The time has come to put control over IT security into the hands of the developers who increasingly are being held accountable for it. To make that possible, Signal Sciences has launched a Web Protection Platform (WPP) capable of inspecting traffic in real time across multiple deployment models.
Intended as a replacement for more traditional web applications firewalls (WAF), WPP redirects any suspicious traffic to a cloud analytics engine without adding any meaningful overhead in terms of overall latency, says Signal Sciences CEO Andrew Peterson.
What makes WPP unique, he notes, is that it can be deployed in three different modes. When deployed on a local server, no changes to the application code are required. WPP also can be deployed as a reverse proxy in from of a web server. But from a DevSecOps perspective, the most flexible options is to deploy WPP in a runtime application self protection (RASP) mode that allows developers to embed WPP directly into their source code. In the later instance, Peterson says developers can assume security responsibility for their own applications, in keeping with process employed by organizations that have implemented advanced DevOps processes.
Peterson says WPP not only provides protection against the top 10 most common web applications threats, but it also thwarts distributed denial of service (DDoS) attacks, account takeover and even attacks employing malware embedded in custom business logic.
Regardless of the delivery model, Peterson says it’s become apparent that legacy WAF are not able to secure modern applications based on containers and microservices, Embedding WPP in application source code enables developers to embed a cybersecurity defense mechanism in each container-based microservice in a way that scales over time.
As part of its commitment to DevSecOps, Signal Sciences has created 16 pre-built integrations with a range of third-party DevOps tools and security technologies, including Atlassian JIRA software, Datadog, PagerDuty, Slack and Splunk. In addition, DevOps teams can take advantage of an application programming interface (API) that Signal Sciences has developed to integrate WPP with other applications.
Of course, the whole DevSecOps movement is only in its infancy. Most IT organizations are still struggling with the concept. It’s also not clear how much IT security professionals will be comfortable relinquishing control over application security to developers. However, Signal Sciences claims that 95 percent of its customers have implemented automated blocking, versus only 10 percent to 15 percent of IT organizations that have implemented a WAF.

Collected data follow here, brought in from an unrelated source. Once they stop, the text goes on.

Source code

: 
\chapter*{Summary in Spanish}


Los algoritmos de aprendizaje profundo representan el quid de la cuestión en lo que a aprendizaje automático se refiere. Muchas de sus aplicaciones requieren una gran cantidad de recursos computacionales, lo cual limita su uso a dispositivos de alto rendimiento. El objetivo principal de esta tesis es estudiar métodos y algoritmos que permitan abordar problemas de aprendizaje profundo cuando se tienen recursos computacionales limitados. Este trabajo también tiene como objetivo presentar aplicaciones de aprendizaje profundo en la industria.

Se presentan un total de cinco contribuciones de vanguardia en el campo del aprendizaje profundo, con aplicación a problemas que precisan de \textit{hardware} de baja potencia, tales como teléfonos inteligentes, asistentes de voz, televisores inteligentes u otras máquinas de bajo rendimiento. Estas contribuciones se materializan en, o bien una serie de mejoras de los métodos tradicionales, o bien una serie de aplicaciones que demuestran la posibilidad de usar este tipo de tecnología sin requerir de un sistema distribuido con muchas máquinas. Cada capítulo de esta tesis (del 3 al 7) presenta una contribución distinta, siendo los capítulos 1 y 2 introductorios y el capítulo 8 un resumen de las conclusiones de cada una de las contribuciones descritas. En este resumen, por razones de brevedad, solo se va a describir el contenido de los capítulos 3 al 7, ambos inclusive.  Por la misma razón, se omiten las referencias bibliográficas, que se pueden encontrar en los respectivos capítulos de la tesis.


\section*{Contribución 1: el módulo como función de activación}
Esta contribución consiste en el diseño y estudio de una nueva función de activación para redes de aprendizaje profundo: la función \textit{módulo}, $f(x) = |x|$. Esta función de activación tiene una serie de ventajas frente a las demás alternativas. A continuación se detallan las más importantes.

Signal Sciences is betting that in much the same way they now exercise more influence over IT operation, developers will play a much larger role in IT security. In fact, as developers are held more accountable for application security, Peterson says many of them will demand to be able to programmatically implement IT security controls. Naturally, there’s no such thing as perfect security. But is the case of application security, DevSecOps may turn out to be our only hope.